3 Big Things Today, June 26, 2020
1. Soybean, Grains Little Changed in Overnight Trading
Soybeans and grains were little changed overnight as investors weigh improved weekly demand against beneficial rain in the Corn Belt.
Export sales of beans and corn rose weekly, according to a report from the U.S. Department of Agriculture. Still, the agency has reported only one sale of more than 100,000 metric tons in the past week.
Demand has been uncertain as the COVID-19 pandemic wears on. China has been in the market for soybeans lately, but how much they’ll buy also is unclear.
Crops have been receiving beneficial rain in the past few days, a pattern that’s likely to continue. Rain is expected in much of the Corn Belt today and through the weekend, forecasters said.
Commodity Weather Group said rain is expected in the Midwest through Saturday and will favor central and eastern parts of the region. A wet one- to five-day outlook will narrow dryness in the eastern Midwest, CWG said.
About 70% of the U.S. soybean crop was in good or excellent condition at the start of the week.

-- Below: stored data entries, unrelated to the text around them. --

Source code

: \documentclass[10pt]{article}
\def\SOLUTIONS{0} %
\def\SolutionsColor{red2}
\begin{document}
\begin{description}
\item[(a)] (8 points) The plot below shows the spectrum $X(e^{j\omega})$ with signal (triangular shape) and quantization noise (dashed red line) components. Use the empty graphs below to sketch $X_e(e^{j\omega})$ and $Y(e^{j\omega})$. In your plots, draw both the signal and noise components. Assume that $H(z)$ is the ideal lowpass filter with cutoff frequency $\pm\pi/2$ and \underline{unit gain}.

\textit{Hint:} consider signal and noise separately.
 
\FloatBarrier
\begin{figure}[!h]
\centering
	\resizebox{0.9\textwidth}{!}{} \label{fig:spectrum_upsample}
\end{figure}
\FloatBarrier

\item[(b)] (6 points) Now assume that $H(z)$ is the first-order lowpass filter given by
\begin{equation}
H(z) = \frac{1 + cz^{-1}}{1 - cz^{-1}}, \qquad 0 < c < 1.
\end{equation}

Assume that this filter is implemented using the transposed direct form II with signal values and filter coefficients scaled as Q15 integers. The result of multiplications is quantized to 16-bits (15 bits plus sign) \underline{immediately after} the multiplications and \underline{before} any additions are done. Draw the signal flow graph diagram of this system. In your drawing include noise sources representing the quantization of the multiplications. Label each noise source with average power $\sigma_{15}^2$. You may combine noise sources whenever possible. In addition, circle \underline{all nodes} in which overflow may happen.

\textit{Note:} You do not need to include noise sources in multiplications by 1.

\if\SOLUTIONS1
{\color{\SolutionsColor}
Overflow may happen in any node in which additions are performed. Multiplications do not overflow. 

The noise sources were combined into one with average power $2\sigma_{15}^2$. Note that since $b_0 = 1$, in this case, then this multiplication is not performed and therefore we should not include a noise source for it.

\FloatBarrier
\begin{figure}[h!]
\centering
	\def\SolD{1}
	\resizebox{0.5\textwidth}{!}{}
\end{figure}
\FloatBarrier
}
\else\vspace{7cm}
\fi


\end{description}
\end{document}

While that’s down from 72% seven days earlier, it’s still up from the 54% that earned top ratings at the same time last year.

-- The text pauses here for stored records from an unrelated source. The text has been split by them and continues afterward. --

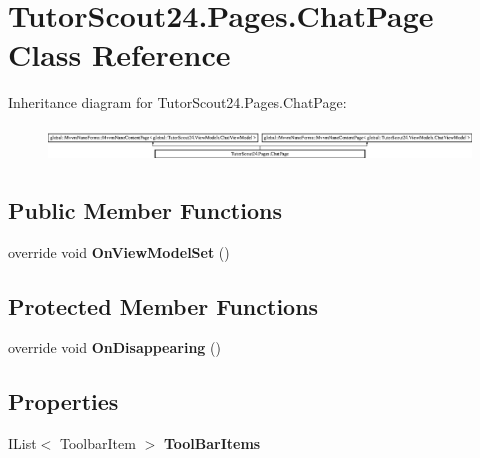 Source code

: \hypertarget{class_tutor_scout24_1_1_pages_1_1_chat_page}{}\section{Tutor\+Scout24.\+Pages.\+Chat\+Page Class Reference}
\label{class_tutor_scout24_1_1_pages_1_1_chat_page}
Inheritance diagram for Tutor\+Scout24.\+Pages.\+Chat\+Page\+:\begin{figure}[H]
\begin{center}
\leavevmode
\includegraphics[height=0.924092cm]{class_tutor_scout24_1_1_pages_1_1_chat_page}
\end{center}
\end{figure}
\subsection*{Public Member Functions}
\begin{DoxyCompactItemize}
\item 
\mbox{\label{class_tutor_scout24_1_1_pages_1_1_chat_page_a26b6bfc3220e6bda3d43dfa7dd1845c0}} 
override void {\bfseries On\+View\+Model\+Set} ()
\end{DoxyCompactItemize}
\subsection*{Protected Member Functions}
\begin{DoxyCompactItemize}
\item 
\mbox{\label{class_tutor_scout24_1_1_pages_1_1_chat_page_a2135ebdb49a45c57135aec0f2565d352}} 
override void {\bfseries On\+Disappearing} ()
\end{DoxyCompactItemize}
\subsection*{Properties}
\begin{DoxyCompactItemize}
\item 
\mbox{\label{class_tutor_scout24_1_1_pages_1_1_chat_page_aac4a388f41564f9a6e02c6f9ace4607a}} 
I\+List$<$ Toolbar\+Item $>$ {\bfseries Tool\+Bar\+Items}
\end{DoxyCompactItemize}


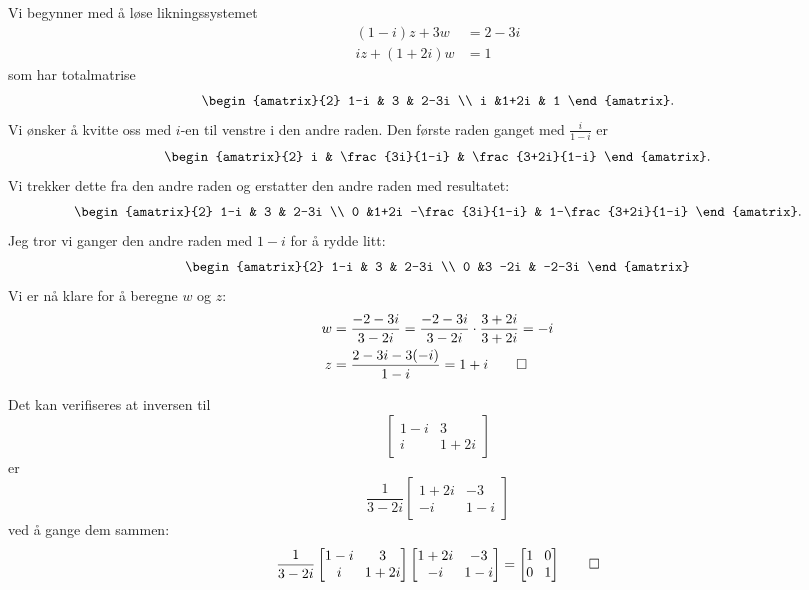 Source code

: \begin{ex}
Vi begynner med å løse likningssystemet
\begin{align*}
(1-i) z + 3w   &= 2-3i \\
i z + (1+2i) w &= 1
\end{align*}
som har totalmatrise
\[
\begin{amatrix}{2}
1-i & 3 & 2-3i \\ i &1+2i & 1
\end{amatrix}.
\]
Vi ønsker å kvitte oss med $i$-en til venstre i den andre raden. 
Den første raden ganget  med $\frac{i}{1-i}$ er
\[
\begin{amatrix}{2}
i & \frac{3i}{1-i} & \frac{3+2i}{1-i} 
\end{amatrix}.
\]
Vi trekker dette fra den andre raden og erstatter den andre raden med resultatet:
\[
\begin{amatrix}{2}
1-i & 3 & 2-3i \\ 0 &1+2i -\frac{3i}{1-i} & 1-\frac{3+2i}{1-i} 
\end{amatrix}.
\]
Jeg tror vi ganger den andre raden med $1-i$ for å rydde litt:
\[
\begin{amatrix}{2}
1-i & 3 & 2-3i \\ 0 &3 -2i  & -2-3i
\end{amatrix}
\]
Vi er nå klare for å beregne $w$ og $z$:
\begin{align*}
w&=\frac{-2-3i}{3-2i}=\frac{-2-3i}{3-2i}\cdot \frac{3+2i}{3+2i}=-i \\
z&=\frac{2-3i-3(-i)}{1-i}=1+i \qedhere
\end{align*}
\end{ex}

\begin{ex}
Det kan verifiseres at inversen til 
\[
\begin{bmatrix}
1-i & 3  \\ i &1+2i 
\end{bmatrix}
\]
er
\[
\frac{1}{3-2i}
\begin{bmatrix}
1+2i & -3  \\ -i &1-i 
\end{bmatrix}
\]
ved å gange dem sammen:
\[
\frac{1}{3-2i}
\setlength\arraycolsep{4pt}
\begin{bmatrix}
1-i & 3  \\ i &1+2i 
\end{bmatrix}
\begin{bmatrix}
1+2i & -3  \\ -i &1-i 
\end{bmatrix}
=
\begin{bmatrix}
1 & 0  \\ 0 &1 
\end{bmatrix} \qedhere
\]


\end{ex}

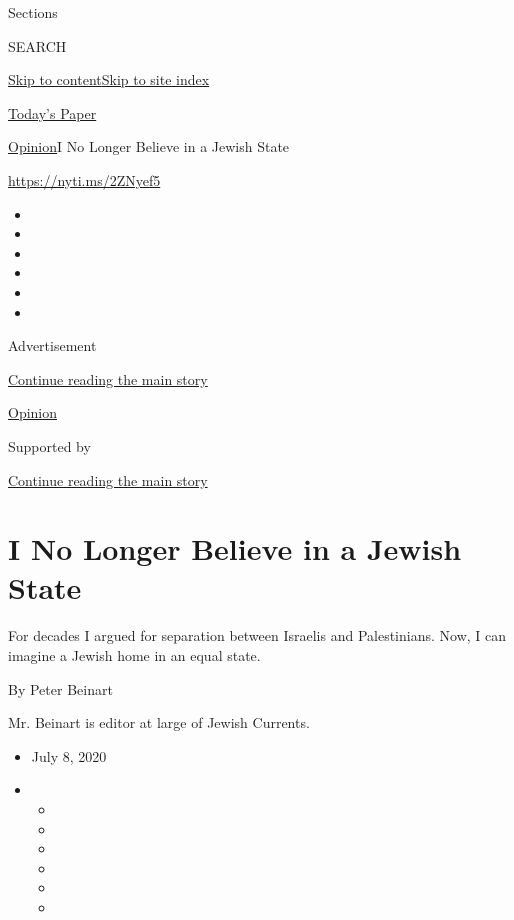 Sections

SEARCH

\protect\hyperlink{site-content}{Skip to
content}\protect\hyperlink{site-index}{Skip to site index}

\href{https://myaccount.nytimes3xbfgragh.onion/auth/login?response_type=cookie\&client_id=vi}{}

\href{https://www.nytimes3xbfgragh.onion/section/todayspaper}{Today's
Paper}

\href{/section/opinion}{Opinion}\textbar{}I No Longer Believe in a
Jewish State

\url{https://nyti.ms/2ZNyef5}

\begin{itemize}
\item
\item
\item
\item
\item
\item
\end{itemize}

Advertisement

\protect\hyperlink{after-top}{Continue reading the main story}

\href{/section/opinion}{Opinion}

Supported by

\protect\hyperlink{after-sponsor}{Continue reading the main story}

\hypertarget{i-no-longer-believe-in-a-jewish-state}{%
\section{I No Longer Believe in a Jewish
State}\label{i-no-longer-believe-in-a-jewish-state}}

For decades I argued for separation between Israelis and Palestinians.
Now, I can imagine a Jewish home in an equal state.

By Peter Beinart

Mr. Beinart is editor at large of Jewish Currents.

\begin{itemize}
\item
  July 8, 2020
\item
  \begin{itemize}
  \item
  \item
  \item
  \item
  \item
  \item
  \end{itemize}
\end{itemize}

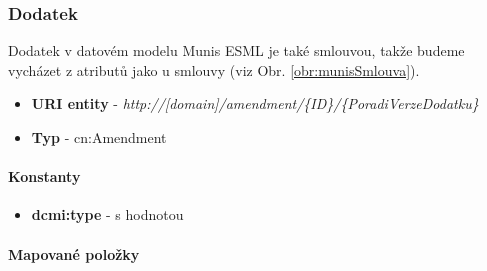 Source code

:\subsubsection{Dodatek}

Dodatek v datovém modelu Munis ESML je také smlouvou, takže budeme vycházet z atributů jako u smlouvy (viz Obr. \ref{obr:munisSmlouva}).

\begin{itemize}
\item \textbf{URI entity} - \textit{http://[domain]/amendment/\{ID\}/\{PoradiVerzeDodatku\}}
\item \textbf{Typ} - cn:Amendment
\end{itemize}

\paragraph*{Konstanty}

\begin{itemize}
\item \textbf{dcmi:type} - s hodnotou 
\end{itemize}

\paragraph*{Mapované položky}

Some 96% was planted, just ahead of the prior five-year average of 93% for this time of year, and 89% had emerged as of Sunday, up from the normal 85%, the USDA said.

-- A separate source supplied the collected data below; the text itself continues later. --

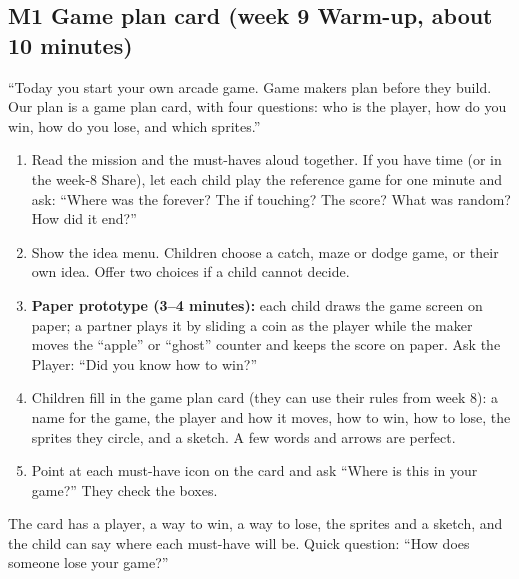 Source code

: \documentclass[track=junior,level=2,teacher]{kidscode}
\begin{document}
\subsection{M1 Game plan card (week 9 Warm-up, about 10 minutes)}
\begin{teacherscript}
\enquote{Today you start your own arcade game. Game makers plan before they build. Our plan is a game plan card, with four questions: who is the player, how do you
win, how do you lose, and which sprites.}
\end{teacherscript}
\begin{enumerate}[itemsep=2pt]
  \item Read the mission and the must-haves aloud together. If you have time (or in the week-8 Share),
        let each child play the reference game for one minute and ask: \enquote{Where was the forever?
        The if touching? The score? What was random? How did it end?}
  \item Show the idea menu. Children choose a catch, maze or dodge game, or their own idea. Offer two
        choices if a child cannot decide.
  \item \textbf{Paper prototype (3--4 minutes):} each child draws the game screen on paper; a partner plays
        it by sliding a coin as the player while the maker moves the \enquote{apple} or \enquote{ghost}
        counter and keeps the score on paper. Ask the Player: \enquote{Did you know how to win?}
  \item Children fill in the game plan card (they can use their rules from week 8): a name for the game, the player and how it moves, how to
        win, how to lose, the sprites they circle, and a sketch. A few words and arrows are perfect.
  \item Point at each must-have icon on the card and ask \enquote{Where is this in your game?} They check the boxes.
\end{enumerate}
\begin{formativecheck}
The card has a player, a way to win, a way to lose, the sprites and a sketch, and the child can say
where each must-have will be. Quick question: \enquote{How does someone lose your game?}
\end{formativecheck}
\end{document}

Soybean futures fell 1¢ to $8.67¼ a bushel overnight on the Chicago Board of Trade. Soymeal futures fell 40¢ to $292.60 a short ton, and soy oil rose 0.01¢ to 27.55¢ a pound.
Corn futures for July delivery rose 1¢ to $3.29 a bushel overnight.
Wheat futures for July delivery lost ¾¢ to $4.87½ a bushel, while Kansas City futures fell ¼¢ to $4.37¼ a bushel.**
2. Export Sales of Corn and Beans Higher Week-to-Week
Export sales of corn and beans for the seven days that ended on June 18 were higher week-to-week, but down from their respective prior four-week averages, according to the USDA.
Corn sales for delivery in the marketing year that ends on August 31 came in at 461,700 metric tons, up 29% from the previous week but down 11% from the average, the agency said.
Mexico was the big buyer at 295,700 metric tons, followed by Peru at 87,400 tons, and China at 66,100 tons. South Korea bought 65,500 tons, and Japan took 36,900 metric tons.
For the 2020-2021 marketing year that starts on September 1, sales were reported at 77,100 metric tons.
Old-crop soybean sales totaled 601,900 metric tons, a 12% increase from the previous week but a 10% decline from the average, the USDA said.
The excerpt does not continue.